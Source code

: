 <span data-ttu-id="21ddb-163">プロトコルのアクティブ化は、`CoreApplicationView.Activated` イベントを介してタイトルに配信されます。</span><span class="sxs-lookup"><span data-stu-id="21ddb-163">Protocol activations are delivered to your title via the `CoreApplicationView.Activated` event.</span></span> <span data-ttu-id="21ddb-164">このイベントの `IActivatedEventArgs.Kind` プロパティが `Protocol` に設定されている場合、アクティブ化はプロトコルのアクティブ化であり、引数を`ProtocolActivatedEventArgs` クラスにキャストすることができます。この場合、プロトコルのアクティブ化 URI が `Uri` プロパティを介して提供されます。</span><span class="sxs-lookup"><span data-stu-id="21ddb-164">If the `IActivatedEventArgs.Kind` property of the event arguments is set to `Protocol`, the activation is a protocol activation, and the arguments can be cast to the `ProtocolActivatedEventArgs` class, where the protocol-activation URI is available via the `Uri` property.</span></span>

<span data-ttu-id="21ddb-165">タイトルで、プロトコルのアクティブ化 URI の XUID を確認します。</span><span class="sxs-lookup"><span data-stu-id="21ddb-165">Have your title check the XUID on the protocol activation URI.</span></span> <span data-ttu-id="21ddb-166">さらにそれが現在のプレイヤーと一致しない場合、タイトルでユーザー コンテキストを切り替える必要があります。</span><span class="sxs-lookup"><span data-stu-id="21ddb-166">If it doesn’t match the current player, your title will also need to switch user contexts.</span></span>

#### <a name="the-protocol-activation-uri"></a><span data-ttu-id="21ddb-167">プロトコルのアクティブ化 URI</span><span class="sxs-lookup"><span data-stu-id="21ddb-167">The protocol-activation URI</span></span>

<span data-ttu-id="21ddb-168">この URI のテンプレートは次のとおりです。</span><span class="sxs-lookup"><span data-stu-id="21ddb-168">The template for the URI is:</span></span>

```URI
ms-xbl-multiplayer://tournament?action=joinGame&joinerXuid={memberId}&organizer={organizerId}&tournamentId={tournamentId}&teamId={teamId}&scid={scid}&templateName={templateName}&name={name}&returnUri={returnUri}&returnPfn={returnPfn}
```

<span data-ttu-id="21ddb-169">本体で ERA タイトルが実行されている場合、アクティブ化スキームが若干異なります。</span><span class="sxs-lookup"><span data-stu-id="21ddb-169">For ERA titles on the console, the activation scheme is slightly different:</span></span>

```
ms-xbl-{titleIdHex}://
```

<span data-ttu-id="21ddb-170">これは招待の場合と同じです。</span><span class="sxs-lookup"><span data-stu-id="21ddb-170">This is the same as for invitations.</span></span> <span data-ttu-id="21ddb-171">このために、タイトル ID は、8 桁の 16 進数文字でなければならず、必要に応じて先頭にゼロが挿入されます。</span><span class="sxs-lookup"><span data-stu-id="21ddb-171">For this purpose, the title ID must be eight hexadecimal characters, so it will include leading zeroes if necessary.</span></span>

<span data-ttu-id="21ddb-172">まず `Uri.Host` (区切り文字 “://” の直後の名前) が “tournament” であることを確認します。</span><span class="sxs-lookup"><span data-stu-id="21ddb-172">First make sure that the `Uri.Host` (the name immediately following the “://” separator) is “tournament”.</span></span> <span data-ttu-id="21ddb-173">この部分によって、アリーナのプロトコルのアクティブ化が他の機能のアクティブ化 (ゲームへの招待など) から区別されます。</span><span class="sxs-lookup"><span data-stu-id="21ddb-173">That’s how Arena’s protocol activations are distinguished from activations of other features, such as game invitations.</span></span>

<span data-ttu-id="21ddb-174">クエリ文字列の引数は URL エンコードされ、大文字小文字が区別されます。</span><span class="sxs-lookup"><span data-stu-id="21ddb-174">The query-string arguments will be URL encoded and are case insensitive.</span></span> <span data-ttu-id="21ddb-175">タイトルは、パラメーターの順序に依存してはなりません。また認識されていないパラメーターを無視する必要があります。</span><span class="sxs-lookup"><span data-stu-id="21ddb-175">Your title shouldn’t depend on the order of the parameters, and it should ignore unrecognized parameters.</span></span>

§

[What you should do] Show every line in the entries where the string "tournament" occurs.

[Task output]
ms-xbl-multiplayer://tournament?action=joinGame&joinerXuid={memberId}&organizer={organizerId}&tournamentId={tournamentId}&teamId={teamId}&scid={scid}&templateName={templateName}&name={name}&returnUri={returnUri}&returnPfn={returnPfn}
<span data-ttu-id="21ddb-172">まず `Uri.Host` (区切り文字 “://” の直後の名前) が “tournament” であることを確認します。</span><span class="sxs-lookup"><span data-stu-id="21ddb-172">First make sure that the `Uri.Host` (the name immediately following the “://” separator) is “tournament”.</span></span> <span data-ttu-id="21ddb-173">この部分によって、アリーナのプロトコルのアクティブ化が他の機能のアクティブ化 (ゲームへの招待など) から区別されます。</span><span class="sxs-lookup"><span data-stu-id="21ddb-173">That’s how Arena’s protocol activations are distinguished from activations of other features, such as game invitations.</span></span>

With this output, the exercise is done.